Das ist zunächst das Zusatzversorgungswerk (ZLF) für Arbeitnehmer in der Land- und Forstwirtschaft. Das Zusatzversorgungswerk ist eine Vereinbarung zwischen den Tarifvertragsparteien. Der Tarifvertrag wurde 2001 für allgemeinverbindlich erklärt und gilt somit für alle Beschäftigten in der Land- und Forstwirtschaft mit Ausnahme weniger Bundesländer. Das Zusatzversorgungswerk wird in der Rechtsform eines Versicherungsvereins auf Gegenseitigkeit (VVaG) geführt und wird von der Bundesanstalt für Finanzdienstleistungsaufsicht kontrolliert. Der allgemeinverbindliche Zusatzversorgungstarifvertrag (Tarifgebiet West) wurde von den Arbeitgeberverbänden fristgerecht zum 31.12.2020 gekündigt. Die Kündigung gilt ebenso für den Tarifvertrag Ost ohne Allgemeinverbindlichkeitserklärung. Das bedeutet für Arbeitnehmer/innen die ab 2021 eingestellt werden, dass diese zusätzliche, betriebliche Altersvorsorge entfällt.

 

Zusatzversorgungswerk

Die Arbeitgeber sind verpflichtet, für alle rentenversicherungspflichtigen Arbeitnehmer und Auszubildenden monatlich einen Beitrag von 5,20 Euro an das Zusatzversorgungswerk zu entrichten. Dabei spielt die Art der Beschäftigung im Betrieb keine Rolle. Das Zusatzversorgungswerk zahlt dann beim Bezug einer gesetzlichen Rente (Altersrente, Erwerbsminderungsrente, Hinterbliebenenrente, Erziehungsrente) eine Beihilfe, wenn eine Wartezeit von 180 Kalendermonaten erfüllt ist. Die Beihilfe beträgt für je 12 Beitragsmonate bei einer Altersrente und Erwerbsminderungsrente 1,30 Euro/Monat je Beitragsjahr. Im Todesfall beträgt die Beihilfe 0,87 Euro monatlich. (alte Bundesländer)
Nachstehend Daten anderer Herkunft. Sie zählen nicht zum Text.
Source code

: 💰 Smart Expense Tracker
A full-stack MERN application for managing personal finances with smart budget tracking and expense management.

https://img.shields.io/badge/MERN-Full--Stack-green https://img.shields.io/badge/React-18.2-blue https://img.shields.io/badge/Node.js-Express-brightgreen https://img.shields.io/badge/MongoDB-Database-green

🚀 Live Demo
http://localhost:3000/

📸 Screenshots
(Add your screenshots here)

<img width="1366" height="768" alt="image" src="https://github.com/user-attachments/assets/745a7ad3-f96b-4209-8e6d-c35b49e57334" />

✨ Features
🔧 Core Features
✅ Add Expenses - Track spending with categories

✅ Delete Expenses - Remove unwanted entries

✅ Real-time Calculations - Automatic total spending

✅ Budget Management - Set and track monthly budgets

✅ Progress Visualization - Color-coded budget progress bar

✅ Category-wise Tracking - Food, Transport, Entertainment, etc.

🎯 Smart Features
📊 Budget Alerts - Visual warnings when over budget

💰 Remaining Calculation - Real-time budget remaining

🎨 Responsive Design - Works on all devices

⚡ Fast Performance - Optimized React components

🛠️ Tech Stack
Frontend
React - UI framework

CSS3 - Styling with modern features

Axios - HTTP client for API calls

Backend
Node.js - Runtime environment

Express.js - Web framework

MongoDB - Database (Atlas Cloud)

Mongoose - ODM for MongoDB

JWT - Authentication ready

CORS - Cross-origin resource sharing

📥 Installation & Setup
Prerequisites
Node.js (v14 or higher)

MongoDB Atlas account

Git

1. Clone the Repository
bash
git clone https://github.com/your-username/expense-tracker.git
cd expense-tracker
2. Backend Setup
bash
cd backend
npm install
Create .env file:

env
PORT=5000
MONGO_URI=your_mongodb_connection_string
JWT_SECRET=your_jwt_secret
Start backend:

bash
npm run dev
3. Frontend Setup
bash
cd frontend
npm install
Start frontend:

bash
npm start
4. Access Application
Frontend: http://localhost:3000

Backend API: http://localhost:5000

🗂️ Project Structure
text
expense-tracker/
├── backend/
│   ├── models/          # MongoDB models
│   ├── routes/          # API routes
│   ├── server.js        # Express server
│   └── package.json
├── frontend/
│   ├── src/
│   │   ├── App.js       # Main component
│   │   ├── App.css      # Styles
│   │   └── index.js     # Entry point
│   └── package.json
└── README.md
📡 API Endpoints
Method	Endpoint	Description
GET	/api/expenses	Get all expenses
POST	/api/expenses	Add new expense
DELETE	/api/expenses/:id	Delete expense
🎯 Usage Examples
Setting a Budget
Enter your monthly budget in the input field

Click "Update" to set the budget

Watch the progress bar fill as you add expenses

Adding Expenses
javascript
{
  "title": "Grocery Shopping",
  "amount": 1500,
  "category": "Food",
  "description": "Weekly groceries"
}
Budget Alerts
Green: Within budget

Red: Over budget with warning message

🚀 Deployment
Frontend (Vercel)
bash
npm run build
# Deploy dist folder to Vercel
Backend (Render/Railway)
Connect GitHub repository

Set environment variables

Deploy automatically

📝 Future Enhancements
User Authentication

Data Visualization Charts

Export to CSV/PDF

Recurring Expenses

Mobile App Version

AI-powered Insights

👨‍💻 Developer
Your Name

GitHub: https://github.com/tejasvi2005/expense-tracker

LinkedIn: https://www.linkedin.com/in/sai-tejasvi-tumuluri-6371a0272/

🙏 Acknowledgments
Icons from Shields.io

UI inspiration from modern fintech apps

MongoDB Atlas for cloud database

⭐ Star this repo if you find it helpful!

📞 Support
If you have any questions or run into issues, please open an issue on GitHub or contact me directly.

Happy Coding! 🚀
Sind z.B. 30 Beitragsjahre eingezahlt, bedeutet das eine Beihilfe von 39,00 Euro monatlich zur Alters- und Erwerbsminderungsrente und 26,10 Euro zur Hinterbliebenenrente.

Für Neueingestellte würde diese Beihilfe ab 2021 entfallen. Für Arbeitnehmer/innen, die bereits Leistungen beziehen, sind diese satzungsgemäß bis Ende 2023 zu 100 % garantiert, danach nur noch zu 40%.
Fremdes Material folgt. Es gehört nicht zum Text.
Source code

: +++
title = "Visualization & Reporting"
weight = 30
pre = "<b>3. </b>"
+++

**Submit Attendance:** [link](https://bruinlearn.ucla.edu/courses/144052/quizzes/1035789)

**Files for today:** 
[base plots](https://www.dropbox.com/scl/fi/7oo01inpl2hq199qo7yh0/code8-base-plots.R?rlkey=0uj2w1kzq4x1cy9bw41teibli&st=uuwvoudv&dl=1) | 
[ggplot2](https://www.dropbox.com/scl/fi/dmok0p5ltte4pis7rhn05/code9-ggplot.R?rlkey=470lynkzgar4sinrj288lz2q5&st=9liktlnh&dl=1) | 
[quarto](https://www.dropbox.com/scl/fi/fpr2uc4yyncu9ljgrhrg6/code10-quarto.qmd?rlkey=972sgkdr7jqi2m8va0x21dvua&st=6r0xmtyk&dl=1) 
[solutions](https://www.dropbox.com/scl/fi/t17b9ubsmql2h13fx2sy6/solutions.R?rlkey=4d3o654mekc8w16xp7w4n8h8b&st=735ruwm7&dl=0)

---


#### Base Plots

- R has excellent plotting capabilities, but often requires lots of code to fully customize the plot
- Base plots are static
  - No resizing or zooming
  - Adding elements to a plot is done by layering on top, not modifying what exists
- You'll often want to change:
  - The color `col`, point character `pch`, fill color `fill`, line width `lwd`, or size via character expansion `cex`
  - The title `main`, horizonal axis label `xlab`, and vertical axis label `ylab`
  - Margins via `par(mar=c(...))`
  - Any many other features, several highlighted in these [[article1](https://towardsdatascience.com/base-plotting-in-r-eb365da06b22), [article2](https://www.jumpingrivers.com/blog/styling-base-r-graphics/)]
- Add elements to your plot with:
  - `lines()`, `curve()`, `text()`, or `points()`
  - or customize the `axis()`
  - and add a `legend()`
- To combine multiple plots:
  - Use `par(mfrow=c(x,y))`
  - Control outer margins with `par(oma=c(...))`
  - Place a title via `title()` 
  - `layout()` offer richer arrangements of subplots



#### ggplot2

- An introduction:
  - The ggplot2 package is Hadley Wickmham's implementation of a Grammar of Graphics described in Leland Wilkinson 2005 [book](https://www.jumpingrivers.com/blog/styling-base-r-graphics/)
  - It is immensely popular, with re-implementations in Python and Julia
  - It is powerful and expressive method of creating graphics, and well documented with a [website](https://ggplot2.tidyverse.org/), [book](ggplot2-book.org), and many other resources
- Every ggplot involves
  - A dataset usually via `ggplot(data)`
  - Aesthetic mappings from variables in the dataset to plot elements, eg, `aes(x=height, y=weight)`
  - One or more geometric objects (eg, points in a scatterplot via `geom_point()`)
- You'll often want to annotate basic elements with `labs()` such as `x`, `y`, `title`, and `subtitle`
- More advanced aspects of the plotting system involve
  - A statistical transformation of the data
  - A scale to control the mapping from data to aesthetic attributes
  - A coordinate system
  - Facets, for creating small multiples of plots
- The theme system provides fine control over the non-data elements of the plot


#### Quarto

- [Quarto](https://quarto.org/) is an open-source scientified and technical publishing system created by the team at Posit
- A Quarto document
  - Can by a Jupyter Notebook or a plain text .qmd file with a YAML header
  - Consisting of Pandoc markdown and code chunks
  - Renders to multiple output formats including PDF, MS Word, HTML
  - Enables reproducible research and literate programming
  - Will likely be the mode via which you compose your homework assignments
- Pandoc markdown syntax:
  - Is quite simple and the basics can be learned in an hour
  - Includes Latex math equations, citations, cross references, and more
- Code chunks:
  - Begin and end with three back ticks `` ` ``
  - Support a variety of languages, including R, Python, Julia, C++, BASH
Ein qualifizierter Arbeitnehmer in der Landwirtschaft, der überwiegend selbständig arbeitet, erhält durchschnittlich im Monat 2.400 Euro brutto (bei Bezahlung in Anlehnung an den Tarifvertrag). Das ergibt ein Jahresbruttoeinkommen von 28.800 Euro. Ein deutscher Durchschnittsverdiener hat laut Deutscher Rentenversicherung ein Jahresbruttoeinkommen von 40.551 Euro (2020). Aus dem Jahresbruttoeinkommen von 28.800 Euro errechnet sich eine Altersrente von 28.800 €: 40.551€ = 0,7 Entgeltpunkte x 45 Jahre = 31,5 Entgeltpunkte x 34,19 (aktueller Rentenwert) = 1.077 € Rente. Von diesem Betrag, sind Krankenkasse und Pflegeversicherung in Höhe von derzeit ca. 118 Euro abzuziehen. Damit errechnet sich eine Nettorente von 959 Euro monatlich.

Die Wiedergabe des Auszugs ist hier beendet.